Human Intricacy is one of the most emotional metal albums of the year, with a vulnerability that’s often lacking in post-metal. You can hear the gut-wrenching grief and pain in his voice, which when paired with the slow churning riffs and suffocating atmosphere create one of the heaviest hitting releases of the year. The reoccurring contrast of these moments of emotional desperation, with cathartic lash outs of aggression and blast beats rival Rolo Tomassi’s mastering of this. Like Rolo or their mates Employed to Serve, they can also throw in a bit of fun. “Genic” bursts out with nu-metal inspired metalcore riff which contrasts further from the unregulated gloom.

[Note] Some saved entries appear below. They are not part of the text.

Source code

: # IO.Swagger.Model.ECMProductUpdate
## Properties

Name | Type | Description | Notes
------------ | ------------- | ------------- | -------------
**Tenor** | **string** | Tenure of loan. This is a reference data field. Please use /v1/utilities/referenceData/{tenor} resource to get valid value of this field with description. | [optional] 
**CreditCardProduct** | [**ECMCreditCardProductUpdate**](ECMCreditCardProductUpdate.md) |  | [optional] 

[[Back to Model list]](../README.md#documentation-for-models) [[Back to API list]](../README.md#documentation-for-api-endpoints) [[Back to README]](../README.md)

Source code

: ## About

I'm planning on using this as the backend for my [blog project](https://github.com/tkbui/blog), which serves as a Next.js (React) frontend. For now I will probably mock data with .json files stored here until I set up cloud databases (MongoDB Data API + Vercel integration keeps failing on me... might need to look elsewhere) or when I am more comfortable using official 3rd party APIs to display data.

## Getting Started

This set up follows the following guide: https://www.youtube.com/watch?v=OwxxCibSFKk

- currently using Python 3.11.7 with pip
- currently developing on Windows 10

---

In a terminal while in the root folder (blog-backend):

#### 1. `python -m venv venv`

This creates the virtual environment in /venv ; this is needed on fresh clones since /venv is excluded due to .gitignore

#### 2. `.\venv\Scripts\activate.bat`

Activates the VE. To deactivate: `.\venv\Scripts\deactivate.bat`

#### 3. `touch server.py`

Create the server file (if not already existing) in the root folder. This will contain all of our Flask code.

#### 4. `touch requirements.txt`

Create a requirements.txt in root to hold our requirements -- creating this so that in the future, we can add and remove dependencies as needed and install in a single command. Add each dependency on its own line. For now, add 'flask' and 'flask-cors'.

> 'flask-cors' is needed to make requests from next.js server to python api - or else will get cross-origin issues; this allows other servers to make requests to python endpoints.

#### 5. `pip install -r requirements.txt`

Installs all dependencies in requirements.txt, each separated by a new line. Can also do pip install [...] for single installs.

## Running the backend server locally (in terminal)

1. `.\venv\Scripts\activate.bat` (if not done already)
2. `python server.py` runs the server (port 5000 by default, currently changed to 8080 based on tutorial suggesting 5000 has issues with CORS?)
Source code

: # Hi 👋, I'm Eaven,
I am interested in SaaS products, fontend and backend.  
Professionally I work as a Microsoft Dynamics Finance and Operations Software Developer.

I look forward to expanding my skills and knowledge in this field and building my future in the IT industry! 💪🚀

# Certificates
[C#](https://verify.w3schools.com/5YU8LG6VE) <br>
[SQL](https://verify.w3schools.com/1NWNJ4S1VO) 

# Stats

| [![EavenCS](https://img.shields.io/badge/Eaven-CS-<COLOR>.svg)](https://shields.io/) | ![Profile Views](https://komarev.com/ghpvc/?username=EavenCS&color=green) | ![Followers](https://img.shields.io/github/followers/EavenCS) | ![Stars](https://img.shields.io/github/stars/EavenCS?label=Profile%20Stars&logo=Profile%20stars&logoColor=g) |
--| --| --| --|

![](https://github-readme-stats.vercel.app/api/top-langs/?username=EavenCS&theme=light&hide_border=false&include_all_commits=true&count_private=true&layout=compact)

The vocals themselves might be a make or break for some listeners, the sense of desperation in the emotional outpouring of his screamo (“skramz”) influenced vocals in metal may not be for everyone. Not that they’re a higher-pitched post-hardcore style, but there’s certainly a dash of angst to his style of fluctuating screams with semi-spoken word lyricism. Vocalist Jordan in an earlier interview with the UK blog Dead Press expressed that much of the album has to deal with personal struggles and challenges, but much of it is intentionally ambiguous and meant to be open to the listener’s interpretation. Their first single, “Into the Ether” which displays their closest thing thus far to what could be described as a metalcore chorus deals with the haunting presence that holding onto the past can have on you, represented quite literally in their music video by a ghost-like figure.

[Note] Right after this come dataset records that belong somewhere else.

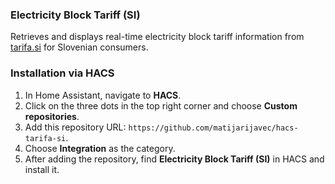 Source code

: ### Electricity Block Tariff (SI)

Retrieves and displays real-time electricity block tariff information from [tarifa.si](https://www.tarifa.si/) for Slovenian consumers.

### Installation via HACS

1. In Home Assistant, navigate to **HACS**.
2. Click on the three dots in the top right corner and choose **Custom repositories**.
3. Add this repository URL: `https://github.com/matijarijavec/hacs-tarifa-si`.
4. Choose **Integration** as the category.
5. After adding the repository, find **Electricity Block Tariff (SI)** in HACS and install it. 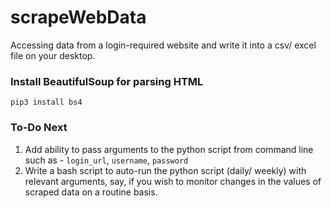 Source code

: # scrapeWebData
Accessing data from a login-required website and write it into a csv/ excel file on your desktop.

### Install BeautifulSoup for parsing HTML
`pip3 install bs4`

### To-Do Next
1. Add ability to pass arguments to the python script from command line such as - `login_url`, `username`, `password`
2. Write a bash script to auto-run the python script (daily/ weekly) with relevant arguments, say, if you wish to monitor changes in the values of scraped data on a routine basis.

The close-knit heavy post- community in the UK comes together on “Catatonic”, which is really the opposite of that title. Here, Joe Clayton of Pijn /Curse These Metal Hands provides powerful guest vocals, with Dan of Conjurer/CTMH taking on those duties live. The album closer “Embody” is perhaps the most “post-rock” track on the album, with an all instrumental first five minutes. Heavily Slowdive influenced shoegaze riffs drive a rising marching drum intro. After a brief build up, it collapses back into this absolutely brooding slow doom metal riff that can linger in your head for days that the band coined as “the money riff.”
Human Intricacy is a must listen for fans of emotionally honest and earnest post-metal that comes off as a very personal album for the band. Earth Moves recognizes that their own intricacies are complex pieces of experiences and influences. They portray that through music by letting those influences shine through together. The nostalgia and yearning of shoegaze and post-rock, the angst and torment of screamo, to the brooding ambiance of black metal – it’s all here in one tightly-knit and well produced album. Out now on Truthseeker Music (UK) and Through Love Records (DE).